LAWS(PVC)-1914-5-67

AMJADENNESSA BIBI Vs. RAHIM BUKSH SHIKDAR

Decided On May 28, 1914
AMJADENNESSA BIBI Appellant
V/S
RAHIM BUKSH SHIKDAR Respondents

JUDGEMENT

(1.) The only point raised, in this second appeal, in that the agreement really having been in invito, a refund suit can be maintained in Court. We have only to point out that neither the pleadings .nor any issue, nor any finding of the lower Courts, nor apparently any evidence appears in support of the question of fact that there was any pressure upon the plaintiff to pay this money in consideration for not being prosecuted. The so-called admission of the defendants, in their written Statement, goes directly to the contrary.

(2.) It is urged that in every case the fear of punishment is an undue influence and that if the defendant accepts money to screen the plaintiff from punishment he thereby exerts this undue influence.

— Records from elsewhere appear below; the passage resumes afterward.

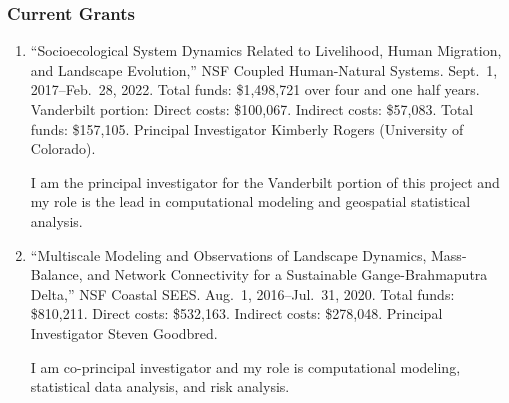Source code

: %
%
\subsubsection{Current Grants}
\begin{enumerate}
	\item ``Socioecological System Dynamics Related to Livelihood, Human Migration, and Landscape Evolution,'' NSF Coupled Human-Natural Systems. Sept.~1, 2017--Feb.~28, 2022. Total funds: \$1,498,721 over four and one half years. Vanderbilt portion: Direct costs: \$100,067. Indirect costs: \$57,083. Total funds: \$157,105. Principal Investigator Kimberly Rogers (University of Colorado). 
	\begin{credit}
		I am the principal investigator for the Vanderbilt portion of this project and my role is the lead in computational modeling and geospatial statistical analysis.
	\end{credit}
	\item ``Multiscale Modeling and Observations of Landscape Dynamics, Mass-Balance, and Network Connectivity for a Sustainable Gange-Brahmaputra Delta,'' NSF Coastal SEES. Aug.~1, 2016--Jul.~31, 2020. Total funds: \$810,211. Direct costs: \$532,163. Indirect costs: \$278,048. Principal Investigator Steven Goodbred. 
	\begin{credit}		
		I am co-principal investigator and my role is computational modeling, statistical data analysis, and risk analysis.
	\end{credit}
\end{enumerate}
%
\iffalse
\subsubsection{Pending Grant Proposals}
\begin{enumerate}
\end{enumerate}
\fi 
%
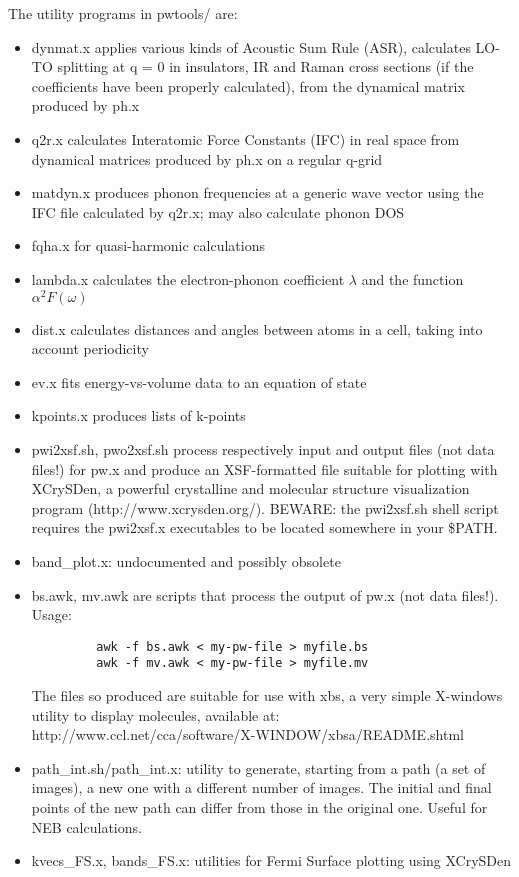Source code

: \documentclass[12pt,a4paper]{article}
\begin{document}
The utility programs in pwtools/ are:
\begin{itemize}
\item dynmat.x applies various kinds of Acoustic Sum Rule (ASR),
  calculates LO-TO splitting at q = 0 in insulators, IR and Raman
  cross sections (if the coefficients have been properly calculated),
  from the dynamical matrix produced by ph.x 
\item q2r.x calculates Interatomic Force Constants (IFC) in real space
  from dynamical matrices produced by ph.x on a regular q-grid 
\item  matdyn.x produces phonon frequencies at a generic wave vector
  using the IFC file calculated by q2r.x; may also calculate phonon DOS 
\item fqha.x for quasi-harmonic calculations 
\item lambda.x calculates the electron-phonon coefficient $\lambda$ and the
  function $\alpha^2F(\omega)$ 
\item dist.x calculates distances and angles between atoms in a cell,
  taking into account periodicity 
\item ev.x fits energy-vs-volume data to an equation of state
\item kpoints.x produces lists of k-points
\item pwi2xsf.sh, pwo2xsf.sh process respectively input and output
  files (not data files!) for pw.x and produce an XSF-formatted file
  suitable for plotting with XCrySDen, a powerful crystalline and
  molecular structure visualization program
  (http://www.xcrysden.org/). BEWARE: the pwi2xsf.sh shell script
  requires the pwi2xsf.x executables to be located somewhere in your
  \$PATH. 
\item band\_plot.x: undocumented and possibly obsolete 
\item bs.awk, mv.awk are scripts that process the output of pw.x (not
data files!). Usage: 
\begin{verbatim}
         awk -f bs.awk < my-pw-file > myfile.bs
         awk -f mv.awk < my-pw-file > myfile.mv
\end{verbatim}
The files so produced are suitable for use with xbs, a very simple
X-windows utility to display molecules, available at:\\
http://www.ccl.net/cca/software/X-WINDOW/xbsa/README.shtml 
\item path\_int.sh/path\_int.x: utility to generate, starting from a
  path (a set of images), a new one with a different number of
  images. The initial and final points of the new path can differ from
  those in the original one. Useful for NEB calculations. 
\item kvecs\_FS.x, bands\_FS.x: utilities for Fermi Surface plotting
  using XCrySDen
\end{itemize}
\end{document}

Of the exceptions given by Pollock, the one on which alone reliance is placed is "unless the agreement was made under such circumstances as between the parties that if otherwise lawful it would be voidable at the option of the party seeking relief". It is obviously not voidable under Section 19 inasmuch as there was no coercion whatever, and we are unwilling to read into Section 16 a fictitious use of the dominant position of the defendant. The law says that not only the defendant must have a dominant position but he must use it, and this has been carefully guarded in ail the eases in England to a number of which we have been rather unnecessarily referred. The rule derivable from these eases can be thus stated : If money or security be given under an agreement not to prosecute Tinder such circumstances that there has been pressure or undue influence, the transaction will be set aside and the money or security ordered to be returned. There is one rather doubtful passage in the judgment of Lord Justice Bowen in the case of Junes v. Merionethshire Building Society [1892] 1 Ch. 173, 186., which might be taken to extend the principle further; but the learned Judge expressed himself with extreme hesitation and abstained from expressing any opinion on it. Were we to extend the principle in the way we are asked to do by the learned vakil for the appellant, it is perfectly clear that in every case of illegal composition of a non-compoundable criminal, offence a refund can be demanded at law. We have no desire and no intention to extent the law to any such result. It has been held that Section 65 does not apply to a case of this kind.

(3.) The appeal is, therefore, dismissed with costs.